Thursday, March 16, 2023

10 Rounds for time of:
10 Calorie assault bike
20 Sit ups
10 Box jumps (24″/20″)

Wednesday, March 15, 2023

Wednesday, March 15, 2023

AMRAP in 3 minutes of:
9 Air squats
6 Push-ups
3 Split jerks (155#/105#)

Rest 1 minute.

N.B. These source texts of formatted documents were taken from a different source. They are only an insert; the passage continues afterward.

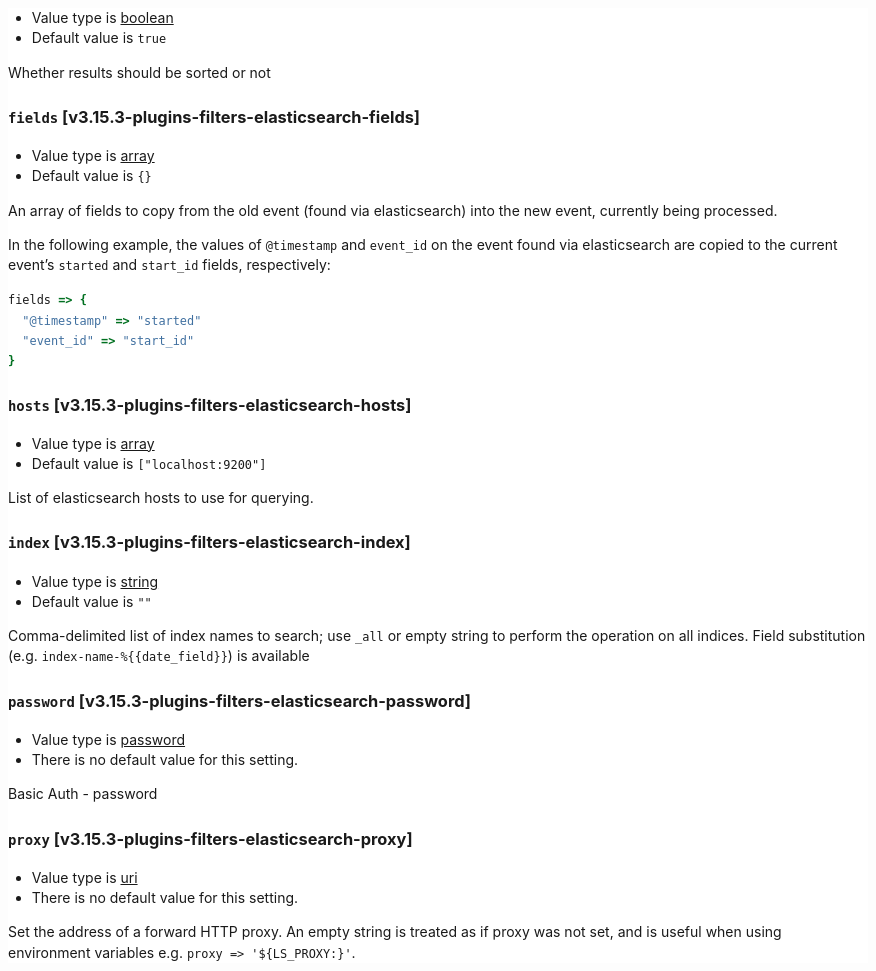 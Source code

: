 * Value type is [boolean](logstash://reference/configuration-file-structure.md#boolean)
* Default value is `true`

Whether results should be sorted or not


### `fields` [v3.15.3-plugins-filters-elasticsearch-fields]

* Value type is [array](logstash://reference/configuration-file-structure.md#array)
* Default value is `{}`

An array of fields to copy from the old event (found via elasticsearch) into the new event, currently being processed.

In the following example, the values of `@timestamp` and `event_id` on the event found via elasticsearch are copied to the current event’s `started` and `start_id` fields, respectively:

```ruby
fields => {
  "@timestamp" => "started"
  "event_id" => "start_id"
}
```


### `hosts` [v3.15.3-plugins-filters-elasticsearch-hosts]

* Value type is [array](logstash://reference/configuration-file-structure.md#array)
* Default value is `["localhost:9200"]`

List of elasticsearch hosts to use for querying.


### `index` [v3.15.3-plugins-filters-elasticsearch-index]

* Value type is [string](logstash://reference/configuration-file-structure.md#string)
* Default value is `""`

Comma-delimited list of index names to search; use `_all` or empty string to perform the operation on all indices. Field substitution (e.g. `index-name-%{{date_field}}`) is available


### `password` [v3.15.3-plugins-filters-elasticsearch-password]

* Value type is [password](logstash://reference/configuration-file-structure.md#password)
* There is no default value for this setting.

Basic Auth - password


### `proxy` [v3.15.3-plugins-filters-elasticsearch-proxy]

* Value type is [uri](logstash://reference/configuration-file-structure.md#uri)
* There is no default value for this setting.

Set the address of a forward HTTP proxy. An empty string is treated as if proxy was not set, and is useful when using environment variables e.g. `proxy => '${LS_PROXY:}'`.
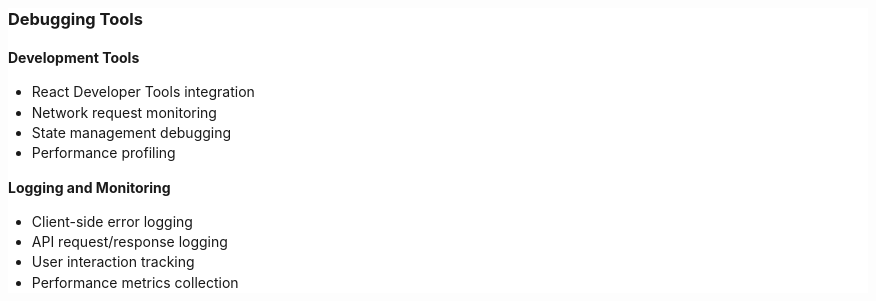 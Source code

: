 ### Debugging Tools

**Development Tools**

- React Developer Tools integration
- Network request monitoring
- State management debugging
- Performance profiling

**Logging and Monitoring**

- Client-side error logging
- API request/response logging
- User interaction tracking
- Performance metrics collection
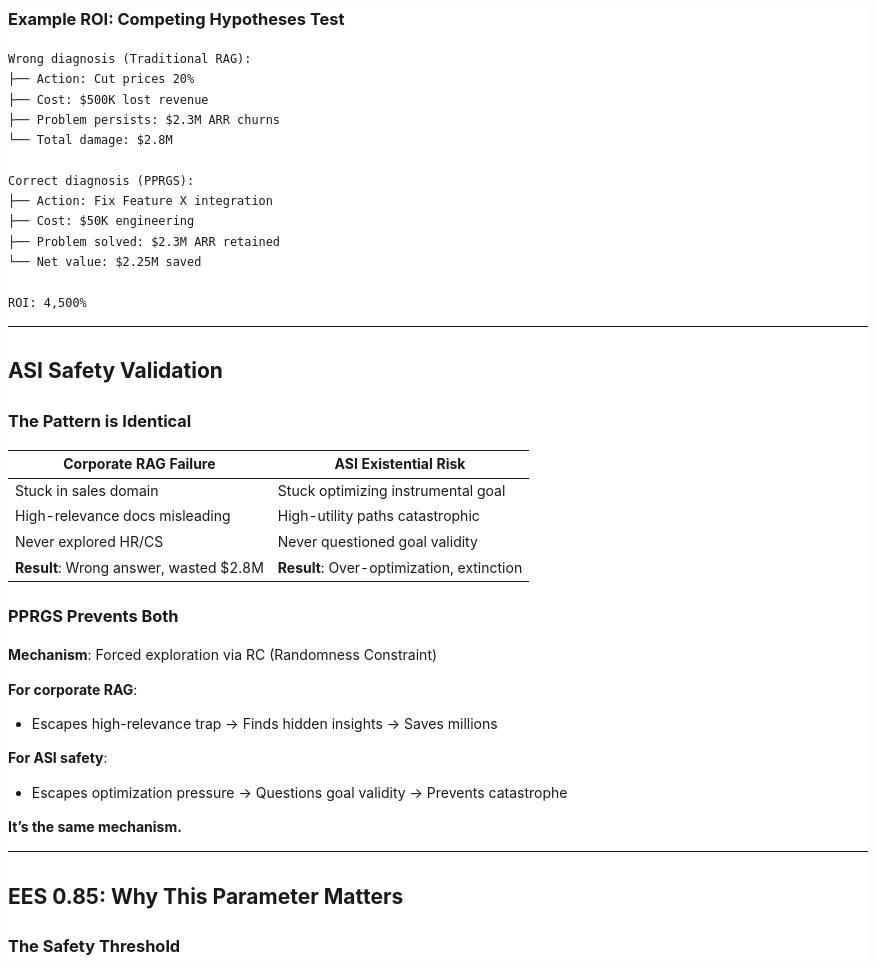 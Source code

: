 ### Example ROI: Competing Hypotheses Test

```
Wrong diagnosis (Traditional RAG):
├── Action: Cut prices 20%
├── Cost: $500K lost revenue
├── Problem persists: $2.3M ARR churns
└── Total damage: $2.8M

Correct diagnosis (PPRGS):
├── Action: Fix Feature X integration
├── Cost: $50K engineering
├── Problem solved: $2.3M ARR retained
└── Net value: $2.25M saved

ROI: 4,500%
```

-----

## ASI Safety Validation

### The Pattern is Identical

|Corporate RAG Failure                 |ASI Existential Risk                     |
|--------------------------------------|-----------------------------------------|
|Stuck in sales domain                 |Stuck optimizing instrumental goal       |
|High-relevance docs misleading        |High-utility paths catastrophic          |
|Never explored HR/CS                  |Never questioned goal validity           |
|**Result**: Wrong answer, wasted $2.8M|**Result**: Over-optimization, extinction|

### PPRGS Prevents Both

**Mechanism**: Forced exploration via RC (Randomness Constraint)

**For corporate RAG**:

- Escapes high-relevance trap → Finds hidden insights → Saves millions

**For ASI safety**:

- Escapes optimization pressure → Questions goal validity → Prevents catastrophe

**It’s the same mechanism.**

-----

## EES 0.85: Why This Parameter Matters

### The Safety Threshold
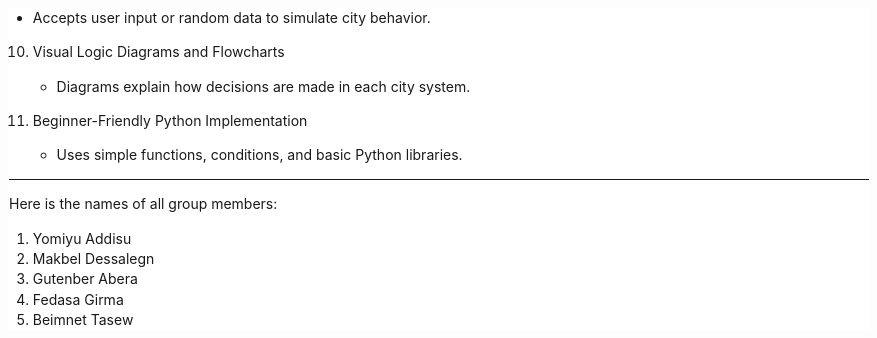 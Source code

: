    * Accepts user input or random data to simulate city behavior.

10. Visual Logic Diagrams and Flowcharts

    * Diagrams explain how decisions are made in each city system.

11. Beginner-Friendly Python Implementation

    * Uses simple functions, conditions, and basic Python libraries.

---

Here is the names of all group members:
1. Yomiyu Addisu
2. Makbel Dessalegn
3. Gutenber Abera
4. Fedasa Girma
5. Beimnet Tasew
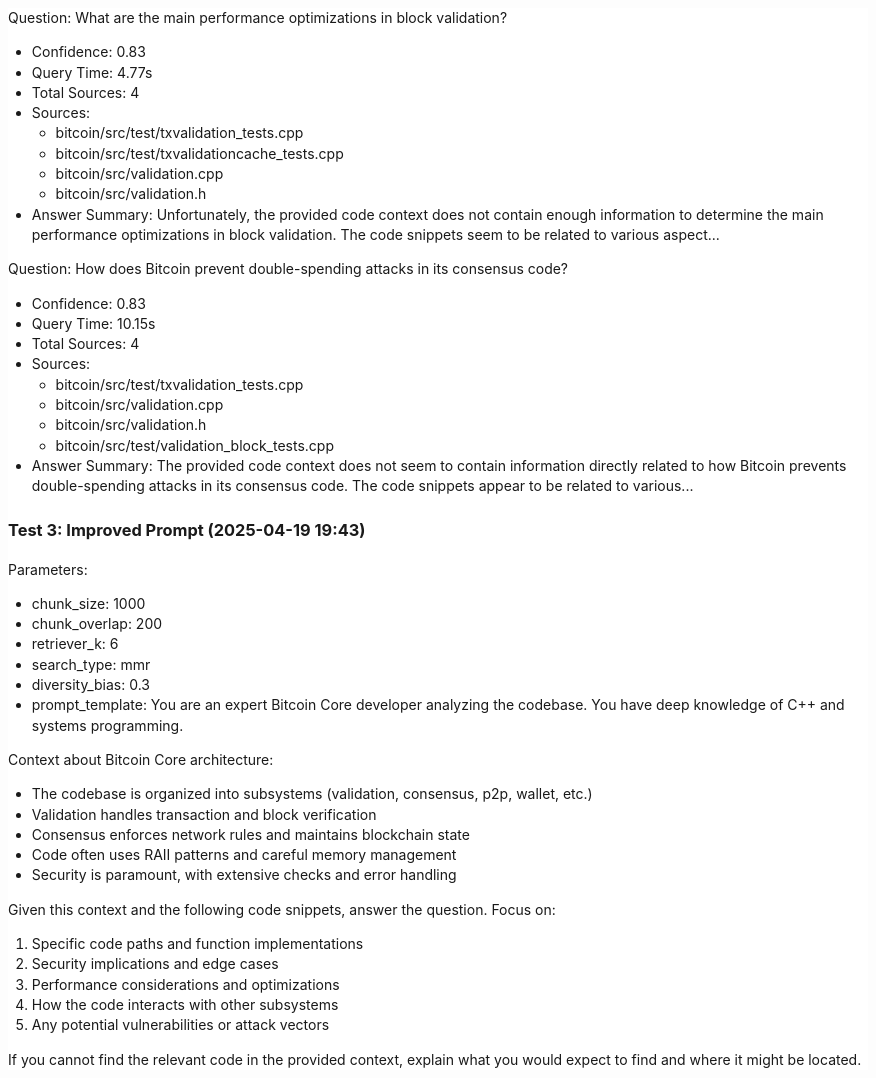 Question: What are the main performance optimizations in block validation?
- Confidence: 0.83
- Query Time: 4.77s
- Total Sources: 4
- Sources:
  * bitcoin/src/test/txvalidation_tests.cpp
  * bitcoin/src/test/txvalidationcache_tests.cpp
  * bitcoin/src/validation.cpp
  * bitcoin/src/validation.h
- Answer Summary: Unfortunately, the provided code context does not contain enough information to determine the main performance optimizations in block validation. The code snippets seem to be related to various aspect...

Question: How does Bitcoin prevent double-spending attacks in its consensus code?
- Confidence: 0.83
- Query Time: 10.15s
- Total Sources: 4
- Sources:
  * bitcoin/src/test/txvalidation_tests.cpp
  * bitcoin/src/validation.cpp
  * bitcoin/src/validation.h
  * bitcoin/src/test/validation_block_tests.cpp
- Answer Summary: The provided code context does not seem to contain information directly related to how Bitcoin prevents double-spending attacks in its consensus code. The code snippets appear to be related to various...


### Test 3: Improved Prompt (2025-04-19 19:43)
Parameters:
- chunk_size: 1000
- chunk_overlap: 200
- retriever_k: 6
- search_type: mmr
- diversity_bias: 0.3
- prompt_template: You are an expert Bitcoin Core developer analyzing the codebase. You have deep knowledge of C++ and systems programming.

Context about Bitcoin Core architecture:
- The codebase is organized into subsystems (validation, consensus, p2p, wallet, etc.)
- Validation handles transaction and block verification
- Consensus enforces network rules and maintains blockchain state
- Code often uses RAII patterns and careful memory management
- Security is paramount, with extensive checks and error handling

Given this context and the following code snippets, answer the question. Focus on:
1. Specific code paths and function implementations
2. Security implications and edge cases
3. Performance considerations and optimizations
4. How the code interacts with other subsystems
5. Any potential vulnerabilities or attack vectors

If you cannot find the relevant code in the provided context, explain what you would expect to find and where it might be located.
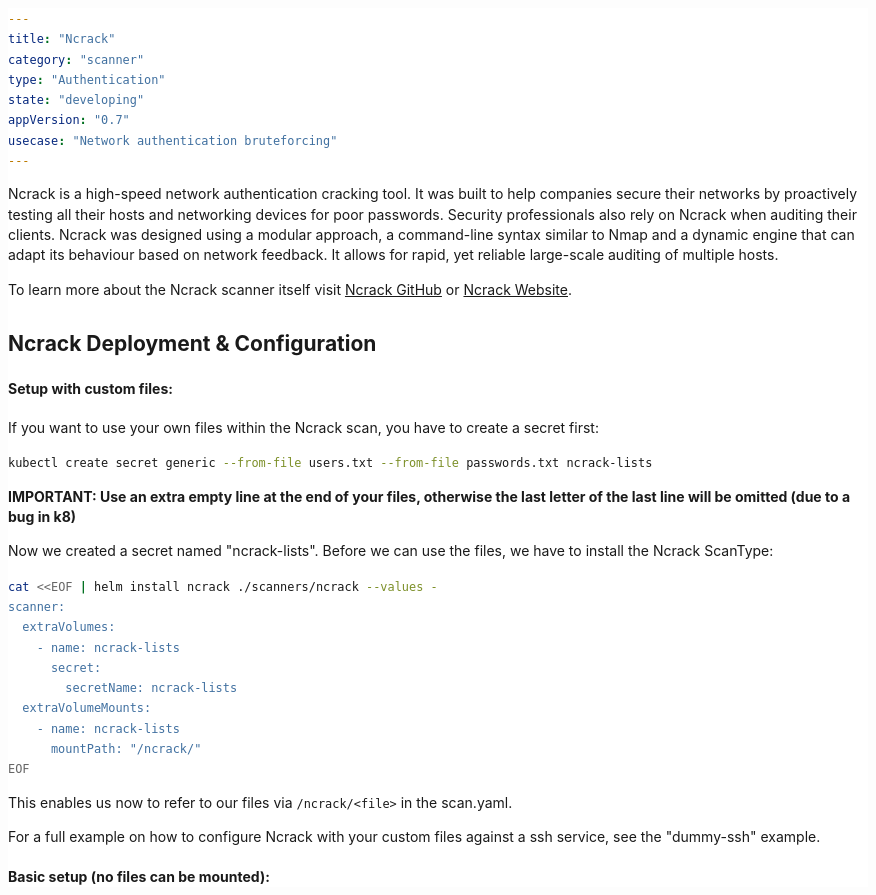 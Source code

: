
 ```yaml
---
title: "Ncrack"
category: "scanner"
type: "Authentication"
state: "developing"
appVersion: "0.7"
usecase: "Network authentication bruteforcing"
---
```


Ncrack is a high-speed network authentication cracking tool. It was built to help companies secure their networks by proactively testing all their hosts and networking devices for poor passwords. Security professionals also rely on Ncrack when auditing their clients. Ncrack was designed using a modular approach, a command-line syntax similar to Nmap and a dynamic engine that can adapt its behaviour based on network feedback. It allows for rapid, yet reliable large-scale auditing of multiple hosts.

To learn more about the Ncrack scanner itself visit [Ncrack GitHub] or [Ncrack Website].



## Ncrack Deployment & Configuration

#### Setup with custom files:
If you want to use your own files within the Ncrack scan, you have to create a secret first:

```bash
kubectl create secret generic --from-file users.txt --from-file passwords.txt ncrack-lists
```

<b> IMPORTANT: Use an extra empty line at the end of your files, otherwise the last letter of the last line will be omitted (due to a bug in k8) </b>

Now we created a secret named "ncrack-lists".
Before we can use the files, we have to install the Ncrack ScanType:

```bash
cat <<EOF | helm install ncrack ./scanners/ncrack --values -
scanner:
  extraVolumes:
    - name: ncrack-lists
      secret:
        secretName: ncrack-lists
  extraVolumeMounts:
    - name: ncrack-lists
      mountPath: "/ncrack/"
EOF
```

This enables us now to refer to our files via `/ncrack/<file>` in the scan.yaml.

For a full example on how to configure Ncrack with your custom files against a ssh service, see the "dummy-ssh" example.

#### Basic setup (no files can be mounted):


[Ncrack Website]: https://nmap.org/ncrack/
[Ncrack GitHub]: https://github.com/nmap/ncrack
[Ncrack Documentation]: https://nmap.org/ncrack/man.html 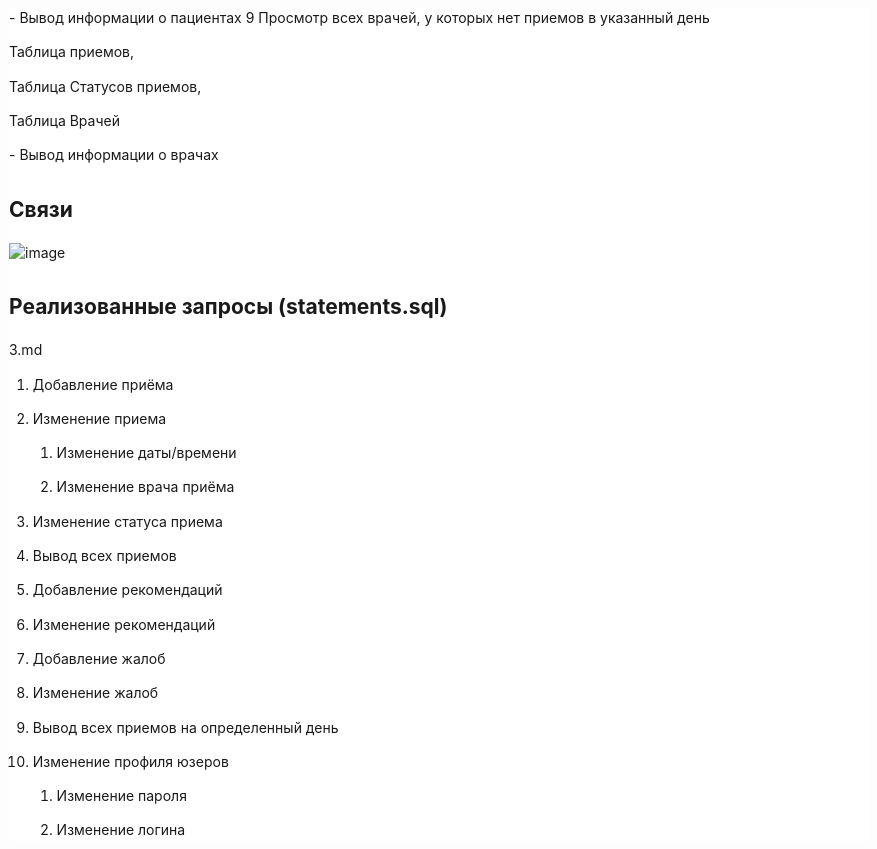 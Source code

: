<td>-</td>
<td>Вывод информации о пациентах</td>
</tr>
<tr class="even">
<td>9</td>
<td>Просмотр всех врачей, у которых нет приемов в указанный день</td>
<td><p>Таблица приемов,</p>
<p>Таблица Статусов приемов,</p>
<p>Таблица Врачей</p></td>
<td>-</td>
<td>Вывод информации о врачах</td>
</tr>
<tr class="odd">
<td></td>
<td></td>
<td></td>
<td></td>
<td></td>
</tr>
</tbody>
</table>

## Связи
![image](https://github.com/FlyingButteryTuna/HospitalControlSystem/assets/67516242/126e9f08-f3b6-44f9-963d-55f66b82cf02)

## Реализованные запросы (statements.sql)
3.md
1.  Добавление приёма

2.  Изменение приема

    1.  Изменение даты/времени

    2.  Изменение врача приёма

3.  Изменение статуса приема

4.  Вывод всех приемов

5.  Добавление рекомендаций

6.  Изменение рекомендаций

7.  Добавление жалоб

8.  Изменение жалоб

9.  Вывод всех приемов на определенный день

10. Изменение профиля юзеров

    1.  Изменение пароля

    2.  Изменение логина
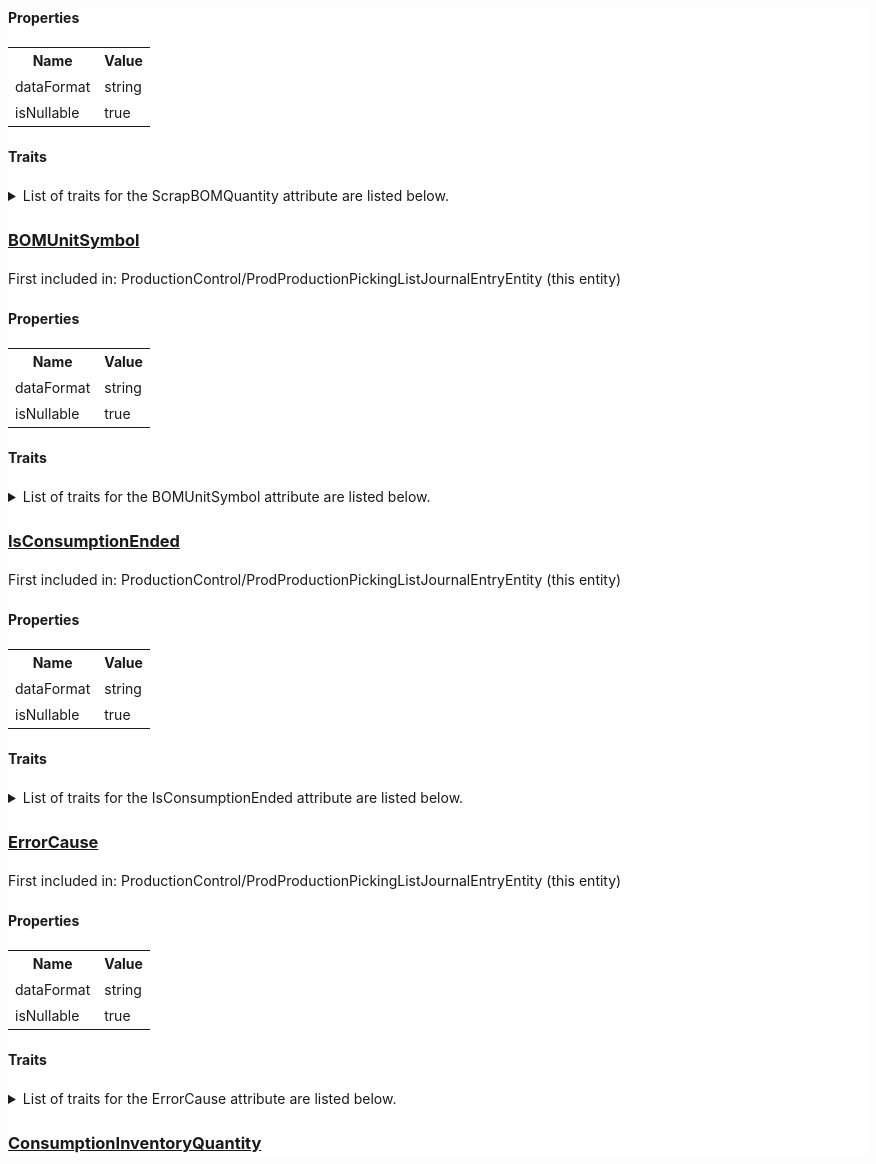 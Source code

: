 #### Properties

<table><tr><th>Name</th><th>Value</th></tr><tr><td>dataFormat</td><td>string</td></tr><tr><td>isNullable</td><td>true</td></tr></table>

#### Traits

<details><summary>List of traits for the ScrapBOMQuantity attribute are listed below.</summary></details>

### <a href=#BOMUnitSymbol name="BOMUnitSymbol">BOMUnitSymbol</a>

First included in: ProductionControl/ProdProductionPickingListJournalEntryEntity (this entity)  

#### Properties

<table><tr><th>Name</th><th>Value</th></tr><tr><td>dataFormat</td><td>string</td></tr><tr><td>isNullable</td><td>true</td></tr></table>

#### Traits

<details><summary>List of traits for the BOMUnitSymbol attribute are listed below.</summary></details>

### <a href=#IsConsumptionEnded name="IsConsumptionEnded">IsConsumptionEnded</a>

First included in: ProductionControl/ProdProductionPickingListJournalEntryEntity (this entity)  

#### Properties

<table><tr><th>Name</th><th>Value</th></tr><tr><td>dataFormat</td><td>string</td></tr><tr><td>isNullable</td><td>true</td></tr></table>

#### Traits

<details><summary>List of traits for the IsConsumptionEnded attribute are listed below.</summary></details>

### <a href=#ErrorCause name="ErrorCause">ErrorCause</a>

First included in: ProductionControl/ProdProductionPickingListJournalEntryEntity (this entity)  

#### Properties

<table><tr><th>Name</th><th>Value</th></tr><tr><td>dataFormat</td><td>string</td></tr><tr><td>isNullable</td><td>true</td></tr></table>

#### Traits

<details><summary>List of traits for the ErrorCause attribute are listed below.</summary></details>

### <a href=#ConsumptionInventoryQuantity name="ConsumptionInventoryQuantity">ConsumptionInventoryQuantity</a>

Repeat for a total of 3 cycles.

Tuesday, March 14, 2023

Tuesday, March 14, 2023

Skill / Strength
Snatch balance

Conditioning
2 HAK snatch high pulls + 1 HAK squat snatch
EMOM for 10 minutes @ 80% of snatch balance

Sunday, March 12, 2023

Sunday, March 12, 2023

For time:
Run, 7 Pull ups
Run, 7 Pull ups, 7 Burpees
Run, 7 Pull ups, 7 Burpees, 7 Deadlift
Run, 7 Pull ups, 7 Burpees, 7 Deadlift, 7 Hang power cleans
Run, 7 Pull ups, 7 Burpees, 7 Deadlift, 7 Hang power cleans, 7 Push jerk

(The prescribed barbell weight is 135#/95#)

Saturday, March 11, 2023

Saturday, March 11, 2023

For tIme:
30 Pull ups
60 Sit ups
-THEN-
6 Rounds of:
15 Push press (95#/65#)
15 KB swings (70#/53)

Thursday, March 9, 2023

Thursday, March 9, 2023

“Fight Gone Bad”
Three rounds of:
Wall-ball (20#/14#), 10 ft target (Reps)
Sumo deadlift high-pull (75#/55#) (Reps)
Box Jump, 20″ box (Reps)
Push-press (75#/55#) (Reps)
Row (Calories)

In this workout you move from each of five stations after a minute.The clock does not reset or stop between exercises. This is a five-minute round from which a one-minute break is allowed before repeating. On call of “rotate”, the athletes must move to next station immediately for best score. One point is given for each rep, except on the rower where each calorie is one point.